Task details. The goal is an unaltered copy of the records below, minus any images.

* * * *

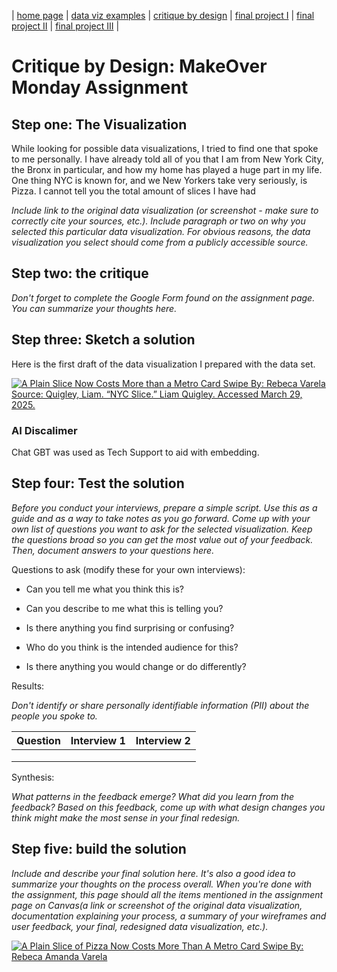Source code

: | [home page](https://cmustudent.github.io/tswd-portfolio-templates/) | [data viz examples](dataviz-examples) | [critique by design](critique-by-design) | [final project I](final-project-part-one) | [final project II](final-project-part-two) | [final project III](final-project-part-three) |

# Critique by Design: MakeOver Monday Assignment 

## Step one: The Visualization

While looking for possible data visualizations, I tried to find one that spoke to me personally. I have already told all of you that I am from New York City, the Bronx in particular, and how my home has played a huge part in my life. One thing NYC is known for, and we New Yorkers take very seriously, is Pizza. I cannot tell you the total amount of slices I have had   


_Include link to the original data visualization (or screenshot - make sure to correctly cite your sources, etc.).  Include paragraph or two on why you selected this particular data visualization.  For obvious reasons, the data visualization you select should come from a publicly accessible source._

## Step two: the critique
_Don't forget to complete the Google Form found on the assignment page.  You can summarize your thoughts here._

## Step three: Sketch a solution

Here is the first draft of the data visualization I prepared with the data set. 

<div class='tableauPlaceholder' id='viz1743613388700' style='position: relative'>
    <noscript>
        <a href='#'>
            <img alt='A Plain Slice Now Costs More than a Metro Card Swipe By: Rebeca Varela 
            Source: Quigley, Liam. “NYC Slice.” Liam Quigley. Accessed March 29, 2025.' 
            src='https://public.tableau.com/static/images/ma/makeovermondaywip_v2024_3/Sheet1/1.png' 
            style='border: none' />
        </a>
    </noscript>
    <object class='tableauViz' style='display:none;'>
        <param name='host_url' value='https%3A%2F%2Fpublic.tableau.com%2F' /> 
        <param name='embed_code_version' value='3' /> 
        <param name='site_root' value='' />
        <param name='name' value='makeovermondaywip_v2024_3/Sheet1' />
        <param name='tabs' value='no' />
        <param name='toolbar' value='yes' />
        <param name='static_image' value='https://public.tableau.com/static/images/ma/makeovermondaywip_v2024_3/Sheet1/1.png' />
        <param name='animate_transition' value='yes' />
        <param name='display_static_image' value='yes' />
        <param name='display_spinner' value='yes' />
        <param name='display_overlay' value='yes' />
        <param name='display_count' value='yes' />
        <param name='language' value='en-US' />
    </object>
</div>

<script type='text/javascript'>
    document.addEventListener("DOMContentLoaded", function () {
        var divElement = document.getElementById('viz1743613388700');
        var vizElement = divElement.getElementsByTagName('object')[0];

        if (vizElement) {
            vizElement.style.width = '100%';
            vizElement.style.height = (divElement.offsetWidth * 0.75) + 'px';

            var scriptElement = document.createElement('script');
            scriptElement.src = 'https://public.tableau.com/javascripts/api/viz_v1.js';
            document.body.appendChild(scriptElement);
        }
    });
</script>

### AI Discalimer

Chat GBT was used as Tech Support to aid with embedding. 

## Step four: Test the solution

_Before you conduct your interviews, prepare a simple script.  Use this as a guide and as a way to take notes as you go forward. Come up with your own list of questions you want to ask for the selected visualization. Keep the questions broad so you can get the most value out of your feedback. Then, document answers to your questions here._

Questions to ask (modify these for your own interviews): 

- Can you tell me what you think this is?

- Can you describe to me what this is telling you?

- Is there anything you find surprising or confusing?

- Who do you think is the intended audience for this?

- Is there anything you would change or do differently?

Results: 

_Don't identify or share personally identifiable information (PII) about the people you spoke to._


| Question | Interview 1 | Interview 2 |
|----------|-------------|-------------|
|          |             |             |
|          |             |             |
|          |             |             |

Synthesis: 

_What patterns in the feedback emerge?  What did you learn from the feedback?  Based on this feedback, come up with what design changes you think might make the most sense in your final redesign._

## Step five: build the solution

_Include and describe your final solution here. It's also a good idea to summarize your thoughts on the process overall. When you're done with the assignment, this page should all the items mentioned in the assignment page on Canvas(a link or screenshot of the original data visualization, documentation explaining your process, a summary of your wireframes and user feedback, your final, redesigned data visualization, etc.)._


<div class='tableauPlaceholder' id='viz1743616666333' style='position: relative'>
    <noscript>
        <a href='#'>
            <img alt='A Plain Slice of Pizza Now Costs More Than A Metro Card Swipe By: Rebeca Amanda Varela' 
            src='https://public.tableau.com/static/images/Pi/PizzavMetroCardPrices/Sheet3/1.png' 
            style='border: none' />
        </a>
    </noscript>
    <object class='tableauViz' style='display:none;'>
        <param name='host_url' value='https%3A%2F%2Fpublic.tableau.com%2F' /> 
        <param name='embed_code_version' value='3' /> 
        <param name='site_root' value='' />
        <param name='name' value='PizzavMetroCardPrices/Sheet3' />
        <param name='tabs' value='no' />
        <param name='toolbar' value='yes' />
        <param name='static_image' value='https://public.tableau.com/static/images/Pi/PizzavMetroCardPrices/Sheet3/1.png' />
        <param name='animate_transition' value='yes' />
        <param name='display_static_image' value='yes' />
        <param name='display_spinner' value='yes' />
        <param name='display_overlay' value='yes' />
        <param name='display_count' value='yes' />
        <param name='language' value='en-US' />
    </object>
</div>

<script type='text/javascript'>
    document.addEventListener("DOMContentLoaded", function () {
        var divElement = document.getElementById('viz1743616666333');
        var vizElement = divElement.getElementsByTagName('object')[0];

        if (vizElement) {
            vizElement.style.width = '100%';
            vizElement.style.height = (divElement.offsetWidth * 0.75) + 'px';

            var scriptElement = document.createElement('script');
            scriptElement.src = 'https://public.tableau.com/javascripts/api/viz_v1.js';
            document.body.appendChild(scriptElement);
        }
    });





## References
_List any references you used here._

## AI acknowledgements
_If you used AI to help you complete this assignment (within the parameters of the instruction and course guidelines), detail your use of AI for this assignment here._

* * * *

Response to this exercise.
Source code

: | [home page](https://cmustudent.github.io/tswd-portfolio-templates/) | [data viz examples](dataviz-examples) | [critique by design](critique-by-design) | [final project I](final-project-part-one) | [final project II](final-project-part-two) | [final project III](final-project-part-three) |

# Critique by Design: MakeOver Monday Assignment 

## Step one: The Visualization

While looking for possible data visualizations, I tried to find one that spoke to me personally. I have already told all of you that I am from New York City, the Bronx in particular, and how my home has played a huge part in my life. One thing NYC is known for, and we New Yorkers take very seriously, is Pizza. I cannot tell you the total amount of slices I have had   


_Include link to the original data visualization (or screenshot - make sure to correctly cite your sources, etc.).  Include paragraph or two on why you selected this particular data visualization.  For obvious reasons, the data visualization you select should come from a publicly accessible source._

## Step two: the critique
_Don't forget to complete the Google Form found on the assignment page.  You can summarize your thoughts here._

## Step three: Sketch a solution

Here is the first draft of the data visualization I prepared with the data set. 

<div class='tableauPlaceholder' id='viz1743613388700' style='position: relative'>
    <noscript>
        <a href='#'>
            <img alt='A Plain Slice Now Costs More than a Metro Card Swipe By: Rebeca Varela 
            Source: Quigley, Liam. “NYC Slice.” Liam Quigley. Accessed March 29, 2025.' 
            src='https://public.tableau.com/static/images/ma/makeovermondaywip_v2024_3/Sheet1/1.png' 
            style='border: none' />
        </a>
    </noscript>
    <object class='tableauViz' style='display:none;'>
        <param name='host_url' value='https%3A%2F%2Fpublic.tableau.com%2F' /> 
        <param name='embed_code_version' value='3' /> 
        <param name='site_root' value='' />
        <param name='name' value='makeovermondaywip_v2024_3/Sheet1' />
        <param name='tabs' value='no' />
        <param name='toolbar' value='yes' />
        <param name='static_image' value='https://public.tableau.com/static/images/ma/makeovermondaywip_v2024_3/Sheet1/1.png' />
        <param name='animate_transition' value='yes' />
        <param name='display_static_image' value='yes' />
        <param name='display_spinner' value='yes' />
        <param name='display_overlay' value='yes' />
        <param name='display_count' value='yes' />
        <param name='language' value='en-US' />
    </object>
</div>

<script type='text/javascript'>
    document.addEventListener("DOMContentLoaded", function () {
        var divElement = document.getElementById('viz1743613388700');
        var vizElement = divElement.getElementsByTagName('object')[0];

        if (vizElement) {
            vizElement.style.width = '100%';
            vizElement.style.height = (divElement.offsetWidth * 0.75) + 'px';

            var scriptElement = document.createElement('script');
            scriptElement.src = 'https://public.tableau.com/javascripts/api/viz_v1.js';
            document.body.appendChild(scriptElement);
        }
    });
</script>

### AI Discalimer

Chat GBT was used as Tech Support to aid with embedding. 

## Step four: Test the solution

_Before you conduct your interviews, prepare a simple script.  Use this as a guide and as a way to take notes as you go forward. Come up with your own list of questions you want to ask for the selected visualization. Keep the questions broad so you can get the most value out of your feedback. Then, document answers to your questions here._

Questions to ask (modify these for your own interviews): 

- Can you tell me what you think this is?

- Can you describe to me what this is telling you?

- Is there anything you find surprising or confusing?

- Who do you think is the intended audience for this?

- Is there anything you would change or do differently?

Results: 

_Don't identify or share personally identifiable information (PII) about the people you spoke to._


| Question | Interview 1 | Interview 2 |
|----------|-------------|-------------|
|          |             |             |
|          |             |             |
|          |             |             |

Synthesis: 

_What patterns in the feedback emerge?  What did you learn from the feedback?  Based on this feedback, come up with what design changes you think might make the most sense in your final redesign._

## Step five: build the solution

_Include and describe your final solution here. It's also a good idea to summarize your thoughts on the process overall. When you're done with the assignment, this page should all the items mentioned in the assignment page on Canvas(a link or screenshot of the original data visualization, documentation explaining your process, a summary of your wireframes and user feedback, your final, redesigned data visualization, etc.)._


<div class='tableauPlaceholder' id='viz1743616666333' style='position: relative'>
    <noscript>
        <a href='#'>
            <img alt='A Plain Slice of Pizza Now Costs More Than A Metro Card Swipe By: Rebeca Amanda Varela' 
            src='https://public.tableau.com/static/images/Pi/PizzavMetroCardPrices/Sheet3/1.png' 
            style='border: none' />
        </a>
    </noscript>
    <object class='tableauViz' style='display:none;'>
        <param name='host_url' value='https%3A%2F%2Fpublic.tableau.com%2F' /> 
        <param name='embed_code_version' value='3' /> 
        <param name='site_root' value='' />
        <param name='name' value='PizzavMetroCardPrices/Sheet3' />
        <param name='tabs' value='no' />
        <param name='toolbar' value='yes' />
        <param name='static_image' value='https://public.tableau.com/static/images/Pi/PizzavMetroCardPrices/Sheet3/1.png' />
        <param name='animate_transition' value='yes' />
        <param name='display_static_image' value='yes' />
        <param name='display_spinner' value='yes' />
        <param name='display_overlay' value='yes' />
        <param name='display_count' value='yes' />
        <param name='language' value='en-US' />
    </object>
</div>

<script type='text/javascript'>
    document.addEventListener("DOMContentLoaded", function () {
        var divElement = document.getElementById('viz1743616666333');
        var vizElement = divElement.getElementsByTagName('object')[0];

        if (vizElement) {
            vizElement.style.width = '100%';
            vizElement.style.height = (divElement.offsetWidth * 0.75) + 'px';

            var scriptElement = document.createElement('script');
            scriptElement.src = 'https://public.tableau.com/javascripts/api/viz_v1.js';
            document.body.appendChild(scriptElement);
        }
    });





## References
_List any references you used here._

## AI acknowledgements
_If you used AI to help you complete this assignment (within the parameters of the instruction and course guidelines), detail your use of AI for this assignment here._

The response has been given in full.